About the Kentucky Commemorative Quarter

The Kentucky quarter, the fifth and last quarter in the 2001 State Quarters series, shows one of our most prominent symbols of Kentucky, Federal Hill. The design shows a side view of the famous Bardstown home where Stephen Foster wrote the state song, My Old Kentucky Home in 1852.

A thoroughbred racehorse also graces the design of the Kentucky commemorative quarter. Kentucky is home of the longest running annual horse race in the country, the Kentucky Derby (since 1875), and our famous Kentucky Bluegrass is also home to some of the world’s finest racehorses. In fact, Kentucky’s name is derived from the Cherokee word for “meadowland” after the bluegrass pastures that lured early pioneers to the state.

In 1792 Kentucky was the 15th state to join the union, and the first state to join from what was then considered the western frontier. The United States Mint was established that same year on April 2, and Kentucky joined the union only two months later on June 1.

Kentucky’s First Lady Judi Patton led the Kentucky Quarter Project Committee to coordinate the design of the quarter, and they received more than 1,800 design suggestions from across the state. The entries were narrowed down to 12 finalists which were displayed in the front lobby of the state Capitol and over the Internet in June of 1999.

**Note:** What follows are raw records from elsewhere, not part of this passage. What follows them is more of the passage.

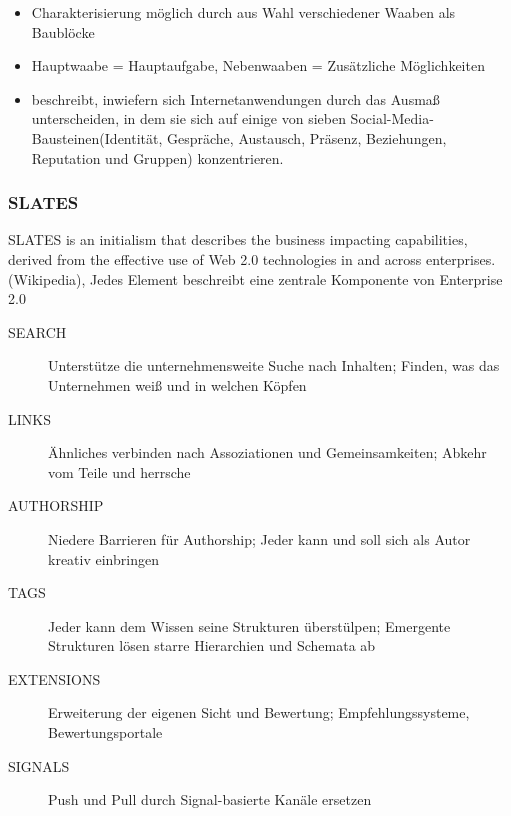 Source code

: \documentclass{article} %
\begin{document}
	\begin{itemize}
		\item Charakterisierung möglich durch aus Wahl verschiedener Waaben als Baublöcke
		\item Hauptwaabe = Hauptaufgabe, Nebenwaaben = Zusätzliche Möglichkeiten
		\item  beschreibt, inwiefern sich Internetanwendungen durch das Ausmaß unterscheiden, in dem sie sich auf einige von sieben Social-Media-Bausteinen(Identität, Gespräche, Austausch, Präsenz, Beziehungen, Reputation und Gruppen) konzentrieren.
	\end{itemize}
	\subsubsection{SLATES}
	\glqq SLATES is an initialism that describes the business impacting capabilities, derived from the effective use of Web 2.0 technologies in and across enterprises.\grqq (Wikipedia), Jedes Element beschreibt eine zentrale Komponente von Enterprise 2.0
	\begin{description}
		\item[SEARCH] Unterstütze die unternehmensweite Suche nach Inhalten;
		Finden, was das Unternehmen weiß und in welchen Köpfen
		\item[LINKS] Ähnliches verbinden nach Assoziationen und Gemeinsamkeiten;
		Abkehr vom  \glqq Teile und herrsche\glqq 
		\item[AUTHORSHIP] Niedere Barrieren für Authorship;
		Jeder kann und soll sich als Autor kreativ einbringen
		\item[TAGS] Jeder kann dem Wissen seine Strukturen überstülpen;
		Emergente Strukturen lösen starre Hierarchien und Schemata ab
		\item[EXTENSIONS] Erweiterung der eigenen Sicht und Bewertung;
		Empfehlungssysteme, Bewertungsportale
		\item[SIGNALS] Push und Pull durch Signal-basierte Kanäle ersetzen
	\end{description}
\end{document}
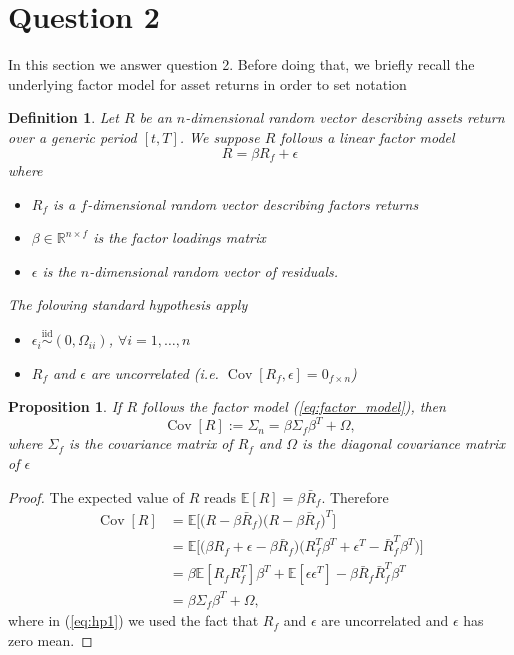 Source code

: \documentclass[12pt, a4paper]{article}
\theoremstyle{problemstyle}
\newtheorem{definition}{Definition}[section]
\newtheorem{proposition}{Proposition}[section]
\newcommand{\Cov}[1]{\operatorname{Cov}\left[#1\right]}
\begin{document}
\section{Question 2}
In this section we answer question 2. Before doing that, we briefly recall the underlying factor model for asset returns in order to set notation 

\begin{definition}
	Let $R$ be an $n$-dimensional random vector describing assets return over a generic period $[t, T]$. We suppose $R$ follows a linear factor model 
	\begin{equation}\label{eq:factor_model}
	R = \beta R_f + \epsilon
	\end{equation}
	where
	\begin{itemize}
		\item $R_f$ is a $f$-dimensional random vector describing factors returns
		\item $\beta \in \mathbb{R}^{n \times f}$ is the factor loadings matrix
		\item $\epsilon$ is the $n$-dimensional random vector of residuals.
	\end{itemize}
The folowing standard hypothesis apply
\begin{itemize}
	\item $\epsilon_i \overset{\mathrm{iid}}{\sim} (0, \Omega_{ii})$, $\forall i = 1, \ldots, n$
	\item $R_f$ and $\epsilon$ are uncorrelated (i.e. $\Cov{R_f, \epsilon}=0_{f\times n}$)
\end{itemize}
\end{definition}

\begin{proposition}
	If $R$ follows the factor model (\ref{eq:factor_model}), then 
	\begin{equation}
	\Cov{R}:=\Sigma_n=\beta\Sigma_f \beta^T + \Omega,
	\end{equation}
	where $\Sigma_f$ is the covariance matrix of $R_f$ and $\Omega$ is the diagonal covariance matrix of $\epsilon$
\end{proposition}
\begin{proof}
	The expected value of $R$ reads $\mathbb{E}[R]=\beta \bar{R}_f$. Therefore
	\begin{align}
	\Cov{R} & = \mathbb{E}\Bigg[\Big(R - \beta \bar{R}_f\Big)\Big(R - \beta \bar{R}_f\Big)^T\Bigg] \\
	& = \mathbb{E}\Bigg[\Big(\beta R_f + \epsilon -  \beta \bar{R}_f\Big)\Big(R_f^T\beta^T + \epsilon^T - \bar{R}_f^T\beta^T\Big)\Bigg]\\ \label{eq:hp1}
	& = \beta\mathbb{E}[R_fR_f^T]\beta^T + \mathbb{E}[\epsilon \epsilon^T] - \beta\bar{R}_f\bar{R}_f^T\beta^T\\ \label{eq:hp2}
	& = \beta\Sigma_f \beta^T + \Omega,
	\end{align}
	where in (\ref{eq:hp1}) we used the fact that $R_f$ and $\epsilon$ are uncorrelated and $\epsilon$ has zero mean.
\end{proof}
\end{document}
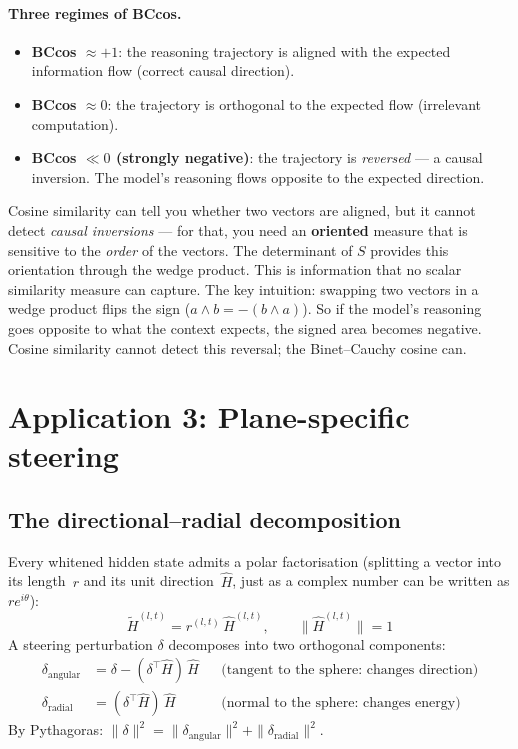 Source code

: \documentclass[11pt, twoside, openright]{memoir}
\begin{document}
\paragraph{Three regimes of BCcos.}
\begin{itemize}[nosep]
\item \textbf{BCcos $\approx +1$}: the reasoning trajectory is aligned
  with the expected information flow (correct causal direction).
\item \textbf{BCcos $\approx 0$}: the trajectory is orthogonal to
  the expected flow (irrelevant computation).
\item \textbf{BCcos $\ll 0$ (strongly negative)}: the trajectory is
  \emph{reversed} --- a causal inversion.  The model's reasoning
  flows opposite to the expected direction.
\end{itemize}

\begin{keyidea}
Cosine similarity can tell you whether two vectors are aligned, but it
cannot detect \emph{causal inversions} --- for that, you need an
\textbf{oriented} measure that is sensitive to the \emph{order} of the
vectors.  The determinant of $S$ provides this orientation through the
wedge product.  This is information that no scalar similarity measure
can capture.
The key intuition: swapping two vectors in a wedge product flips the sign ($a \wedge b = -(b \wedge a)$). So if the model's reasoning goes opposite to what the context expects, the signed area becomes negative. Cosine similarity cannot detect this reversal; the Binet--Cauchy cosine can.
\end{keyidea}

\section{Application 3: Plane-specific steering}
\label{sec:steering}

\subsection{The directional--radial decomposition}

Every whitened hidden state admits a polar factorisation (splitting a vector into its length~$r$ and its unit direction~$\hat{H}$, just as a complex number can be written as $r e^{i\theta}$):
\[
  \widetilde{H}^{(l,t)} = r^{(l,t)} \, \hat{H}^{(l,t)},
  \qquad \|\hat{H}^{(l,t)}\| = 1
\]
A steering perturbation $\delta$ decomposes into two orthogonal
components:
\begin{align*}
  \delta_{\text{angular}} &= \delta - (\delta^\top \hat{H})\,\hat{H}
  &&\text{(tangent to the sphere: changes direction)} \\
  \delta_{\text{radial}} &= (\delta^\top \hat{H})\,\hat{H}
  &&\text{(normal to the sphere: changes energy)}
\end{align*}
By Pythagoras:
$\|\delta\|^2 = \|\delta_{\text{angular}}\|^2 +
\|\delta_{\text{radial}}\|^2$.
\end{document}
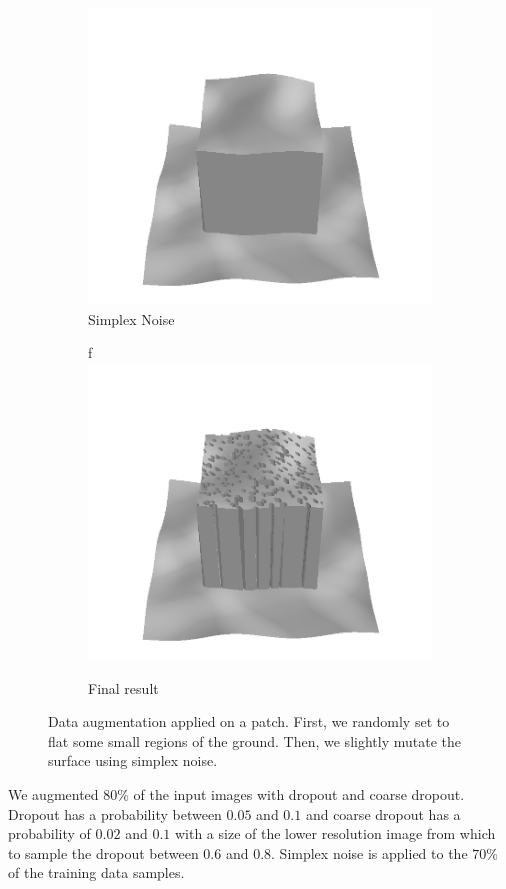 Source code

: \documentclass[../document.tex]{subfiles}
\begin{document}
\begin{figure}[htbp]
          \begin{subfigure}[b]{0.32\textwidth}
            \includegraphics[width=\textwidth]{../img/data-aug/3d/center-simplex-mayavi.png}
            \caption{Simplex Noise}

        \end{subfigure}    
        \begin{subfigure}[b]{0.32\textwidth}f
            \includegraphics[width=\textwidth]{../img/data-aug/3d/center-final-mayavi.png}
            \caption{Final result}
        \end{subfigure}    
    \label{fig: data-aug}
    \caption{Data augmentation applied on a patch. First, we randomly set to flat some small regions of the ground. Then, we slightly mutate the surface using simplex noise.}    
\end{figure}
We augmented $80\%$ of the input images with dropout and coarse dropout. Dropout has a probability between $0.05$ and $0.1$ and coarse dropout has a probability of $0.02$ and $0.1$ with a size of the lower resolution image from which to sample the dropout between $0.6$ and $0.8$. Simplex noise is applied to the $70\%$ of the training data samples.
\end{document}
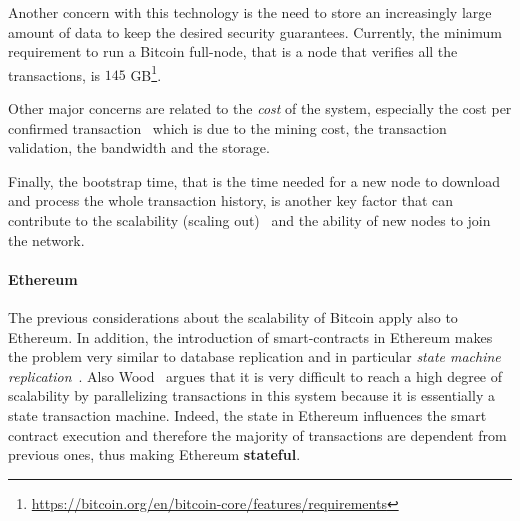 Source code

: Another concern with this technology is the need to store an increasingly large
amount of data to keep the desired security guarantees. Currently, the minimum
requirement to run a Bitcoin full-node, that is a node that verifies all the
transactions, is $145$
GB\footnote{\url{https://bitcoin.org/en/bitcoin-core/features/requirements}}.

Other major concerns are related to the \emph{cost} of the system, especially
the cost per confirmed transaction~\cite{bib:scaling-croman} which is due to the
mining cost, the transaction validation, the bandwidth and the storage.

Finally, the bootstrap time, that is the time needed for a new node to download
and process the whole transaction history, is another key factor that can
contribute to the scalability (scaling out)~\cite{bib:scaling-croman} and the
ability of new nodes to join the network.

\paragraph{Ethereum}
The previous considerations about the scalability of Bitcoin apply also to
Ethereum. In addition, the introduction of smart-contracts in Ethereum makes the
problem very similar to database replication and in particular \emph{state
machine replication}~\cite{bib:the-quest}. Also Wood~\cite{wood2018ethereum}
argues that it is very difficult to reach a high degree of scalability by
parallelizing transactions in this system because it is essentially a state
transaction machine. Indeed, the state in Ethereum influences the smart contract
execution and therefore the majority of transactions are dependent from previous
ones, thus making Ethereum \textbf{stateful}.

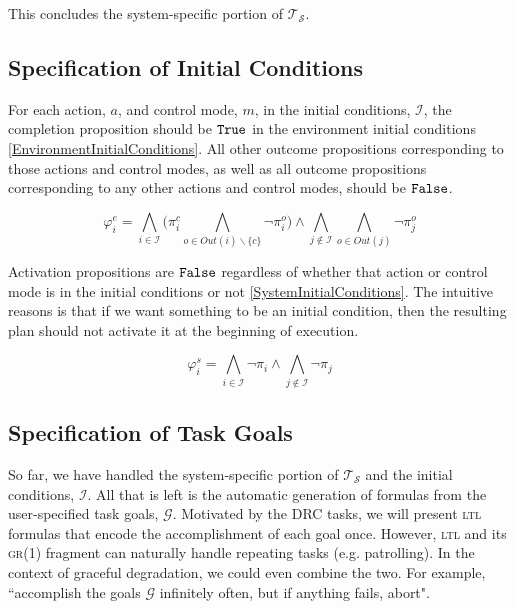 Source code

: This concludes the system-specific portion of $\mathcal{T_S}$.


\subsection{Specification of Initial Conditions}

For each action, $a$, and control mode, $m$, in the initial conditions, $\mathcal{I}$, the completion proposition should be $\mathtt{True}$ in the environment initial conditions \eqref{EnvironmentInitialConditions}.
All other outcome propositions corresponding to those actions and control modes, as well as all outcome propositions corresponding to any other actions and control modes, should be $\mathtt{False}$.

\begin{equation}\label{EnvironmentInitialConditions}
	\varphi_i^e = \bigwedge \limits_{i \in \mathcal{I}} \Big( \pi_i^c \bigwedge \limits_{o \in Out(i)\backslash \{c\}} \lnot \pi_i^o \Big) \wedge \bigwedge \limits_{j \not\in \mathcal{I}} \bigwedge \limits_{o \in Out(j)} \lnot \pi_j^o
\end{equation}

Activation propositions are $\mathtt{False}$ regardless of whether that action or control mode is in the initial conditions or not \eqref{SystemInitialConditions}.
The intuitive reasons is that if we want something to be an initial condition, then the resulting plan should not activate it at the beginning of execution.

\begin{equation}\label{SystemInitialConditions}
	\varphi_i^s = \bigwedge \limits_{i \in \mathcal{I}} \lnot \pi_i \wedge \bigwedge \limits_{j \not \in \mathcal{I}} \lnot \pi_j
\end{equation}



\subsection{Specification of Task Goals}\label{S:ltl-goals}

So far, we have handled the system-specific portion of $\mathcal{T_S}$ and the initial conditions, $\mathcal{I}$.
All that is left is the automatic generation of formulas from the user-specified task goals, $\mathcal{G}$.
Motivated by the DRC tasks, we will present \textsc{ltl} formulas that encode the accomplishment of each goal once.
However, \textsc{ltl} and its \textsc{gr(1)} fragment can naturally handle repeating tasks (e.g. patrolling).
In the context of graceful degradation, we could even combine the two.
For example, ``accomplish the goals $\mathcal{G}$ infinitely often, but if anything fails, abort".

Over 50,000 residents of Kentucky cast votes for their favorite design, and after review by the Citizens Commemorative Coin Advisory Committee, the Commission of Fine Arts, and the Secretary of the Treasury, Governor Paul E. Patton was provided with three candidate designs. Governor Patton selected the final design after asking Kentuckians for their opinions during his appearances around the state.